In 2012, an environmental organization, Wahana Lingkungan Hidup, filed a lawsuit against the Governor of Bali for issuing a permit to establish tourist accommodation facilities in a mangrove ecosystem area, which is included in a forest park area (Taman Hutan Raya) which is supposed to be excluded from possible commercial use. The plaintiff argued that the issuance of the permit was against the 2009 EPMA and Government Regulation No. 36 of 2010 on Nature Tourism Business in Wildlife Sanctuaries, National Parks, Grand Forest Parks and Nature Tourism Parks because it did not involve the community in the permit application process and had the potential to cause damage to the mangrove ecosystem. The plaintiff argued that the logging of mangrove trees in the permit area can hinder the mangroves’ function in mitigating climate change since mangrove forests have a much greater ability to absorb CO2 than other tropical land forests.
In response, the defendant argued that the permit was granted to provide an opportunity for a third party to pursue natural tourism within the forest park area to protect and preserve the forest area from potential damage due to garbage and mud. The granting of permits has received technical recommendations from the Natural Resource Conservation Center (Balai Konservasi Sumber Daya Alam).

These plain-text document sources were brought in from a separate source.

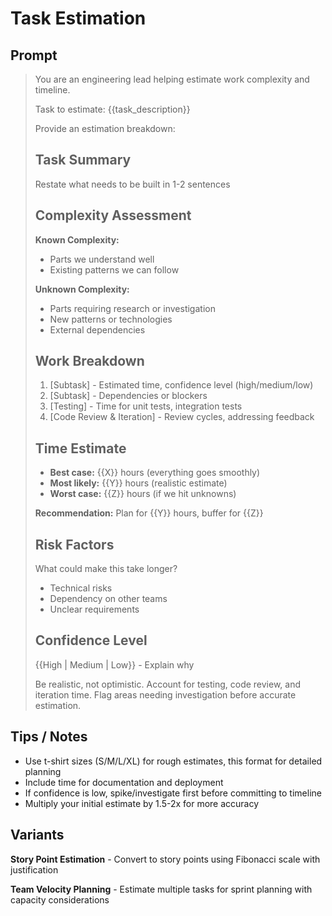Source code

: # Task Estimation

## Prompt
> You are an engineering lead helping estimate work complexity and timeline.
>
> Task to estimate: {{task_description}}
>
> Provide an estimation breakdown:
>
> ## Task Summary
> Restate what needs to be built in 1-2 sentences
>
> ## Complexity Assessment
>
> **Known Complexity:**
> - Parts we understand well
> - Existing patterns we can follow
>
> **Unknown Complexity:**
> - Parts requiring research or investigation
> - New patterns or technologies
> - External dependencies
>
> ## Work Breakdown
> 1. [Subtask] - Estimated time, confidence level (high/medium/low)
> 2. [Subtask] - Dependencies or blockers
> 3. [Testing] - Time for unit tests, integration tests
> 4. [Code Review & Iteration] - Review cycles, addressing feedback
>
> ## Time Estimate
> - **Best case:** {{X}} hours (everything goes smoothly)
> - **Most likely:** {{Y}} hours (realistic estimate)
> - **Worst case:** {{Z}} hours (if we hit unknowns)
>
> **Recommendation:** Plan for {{Y}} hours, buffer for {{Z}}
>
> ## Risk Factors
> What could make this take longer?
> - Technical risks
> - Dependency on other teams
> - Unclear requirements
>
> ## Confidence Level
> {{High | Medium | Low}} - Explain why
>
> Be realistic, not optimistic. Account for testing, code review, and iteration time. Flag areas needing investigation before accurate estimation.

## Tips / Notes
- Use t-shirt sizes (S/M/L/XL) for rough estimates, this format for detailed planning
- Include time for documentation and deployment
- If confidence is low, spike/investigate first before committing to timeline
- Multiply your initial estimate by 1.5-2x for more accuracy

## Variants
**Story Point Estimation** - Convert to story points using Fibonacci scale with justification

**Team Velocity Planning** - Estimate multiple tasks for sprint planning with capacity considerations
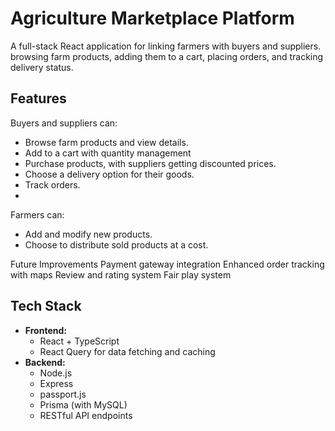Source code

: # Agriculture Marketplace Platform

A full-stack React application for linking farmers with buyers and suppliers.
browsing farm products, adding them to a cart, placing orders, and tracking delivery status.

## Features
Buyers and suppliers can:
- Browse farm products and view details.
- Add to a cart with quantity management
- Purchase products, with suppliers getting discounted prices.
- Choose a delivery option for their goods.
- Track orders.
- 
Farmers can:
- Add and modify new products.
- Choose to distribute sold products at a cost.

Future Improvements
  Payment gateway integration
  Enhanced order tracking with maps
  Review and rating system
  Fair play system

## Tech Stack

- **Frontend:**
  - React + TypeScript
  - React Query for data fetching and caching
- **Backend:**
  - Node.js
  - Express
  - passport.js 
  - Prisma (with MySQL)
  - RESTful API endpoints

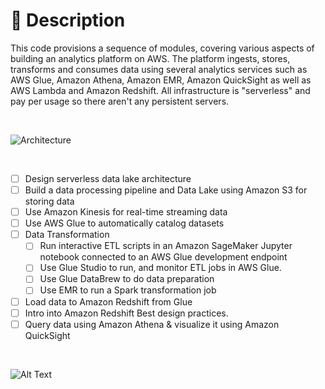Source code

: # 📝 Description

This code provisions a sequence of modules, covering various aspects of building an analytics platform on AWS. The platform ingests, stores, transforms and consumes data using several analytics services such as AWS Glue, Amazon Athena, Amazon EMR, Amazon QuickSight as well as AWS Lambda and Amazon Redshift.  All infrastructure is "serverless" and pay per usage so there aren't any persistent servers.

</br>

![Architecture](https://static.us-east-1.prod.workshops.aws/public/b5a3115a-dc06-417b-ac61-6f2c7bc1936b/static/images/lab-architecture.png?classes=shadow)

</br>


- [ ] Design serverless data lake architecture
- [ ] Build a data processing pipeline and Data Lake using Amazon S3 for storing data
- [ ] Use Amazon Kinesis for real-time streaming data
- [ ] Use AWS Glue to automatically catalog datasets
- [ ] Data Transformation
    - [ ] Run interactive ETL scripts in an Amazon SageMaker Jupyter notebook connected to an AWS Glue development endpoint
    - [ ] Use Glue Studio to run, and monitor ETL jobs in AWS Glue.
    - [ ] Use Glue DataBrew to do data preparation
    - [ ] Use EMR to run a Spark transformation job
- [ ] Load data to Amazon Redshift from Glue
- [ ] Intro into Amazon Redshift Best design practices.
- [ ] Query data using Amazon Athena & visualize it using Amazon QuickSight

</br>

![Alt Text](https://media.giphy.com/media/fU1RUGt90DG8xG8EAR/giphy.gif)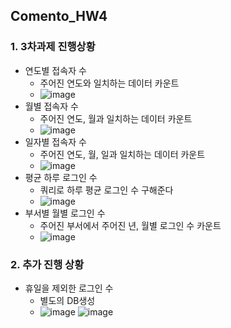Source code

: ## Comento_HW4

### 1. 3차과제 진행상황
  - 연도별 접속자 수
    - 주어진 연도와 일치하는 데이터 카운트
    - ![image](https://user-images.githubusercontent.com/71567319/130962989-5a892f26-0de6-4a93-a4b8-3c460e4ab356.png)
  - 월별 접속자 수
    - 주어진 연도, 월과 일치하는 데이터 카운트
    - ![image](https://user-images.githubusercontent.com/71567319/130962999-9e17b285-e248-4eb8-b9cb-70e1bde4efd8.png)
  - 일자별 접속자 수
    - 주어진 연도, 월, 일과 일치하는 데이터 카운트
    - ![image](https://user-images.githubusercontent.com/71567319/130963013-640d9290-9b67-495e-8a1c-4026e568cf78.png)
  - 평균 하루 로그인 수
    - 쿼리로 하루 평균 로그인 수 구해준다
    - ![image](https://user-images.githubusercontent.com/71567319/130963037-2910844b-7740-479b-9117-475a9952ce97.png)
  - 부서별 월별 로그인 수
    - 주어진 부서에서 주어진 년, 월별 로그인 수 카운트
    - ![image](https://user-images.githubusercontent.com/71567319/130963065-6245473c-4510-44ab-aad6-8a632f9479f4.png)

### 2. 추가 진행 상황
  - 휴일을 제외한 로그인 수
    - 별도의 DB생성
    - ![image](https://user-images.githubusercontent.com/71567319/131850177-142c4fb0-1b98-4ed8-b43b-7c9618f84310.png)  ![image](https://user-images.githubusercontent.com/71567319/131849968-40c2576f-fa71-498b-998f-e0bf848a7bbd.png)



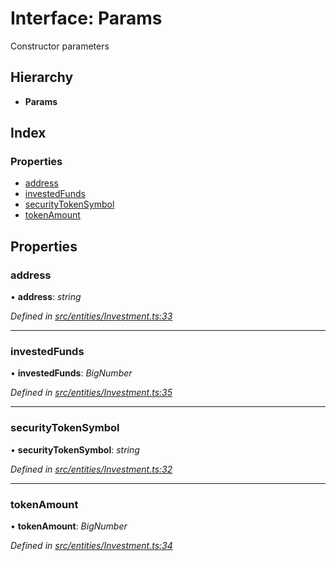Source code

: # Interface: Params

Constructor parameters

## Hierarchy

* **Params**

## Index

### Properties

* [address](_entities_investment_.params.md#address)
* [investedFunds](_entities_investment_.params.md#investedfunds)
* [securityTokenSymbol](_entities_investment_.params.md#securitytokensymbol)
* [tokenAmount](_entities_investment_.params.md#tokenamount)

## Properties

###  address

• **address**: *string*

*Defined in [src/entities/Investment.ts:33](https://github.com/PolymathNetwork/polymath-sdk/blob/ade5412/src/entities/Investment.ts#L33)*

___

###  investedFunds

• **investedFunds**: *BigNumber*

*Defined in [src/entities/Investment.ts:35](https://github.com/PolymathNetwork/polymath-sdk/blob/ade5412/src/entities/Investment.ts#L35)*

___

###  securityTokenSymbol

• **securityTokenSymbol**: *string*

*Defined in [src/entities/Investment.ts:32](https://github.com/PolymathNetwork/polymath-sdk/blob/ade5412/src/entities/Investment.ts#L32)*

___

###  tokenAmount

• **tokenAmount**: *BigNumber*

*Defined in [src/entities/Investment.ts:34](https://github.com/PolymathNetwork/polymath-sdk/blob/ade5412/src/entities/Investment.ts#L34)*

On August 1, 2013, the Administrative Court of Denpasar ruled in favor of the plaintiff and ordered the cancellation of the permit by the Governor of Bali. On November 28, 2013, the decision was annulled by the Court of Appeal. On May, 2014 the Supreme Court confirmed the annulment of the decision, because the activities in the mangrove area were only at the planning stage, and there had been no actual damage. The courts did not consider climate change in their decisions.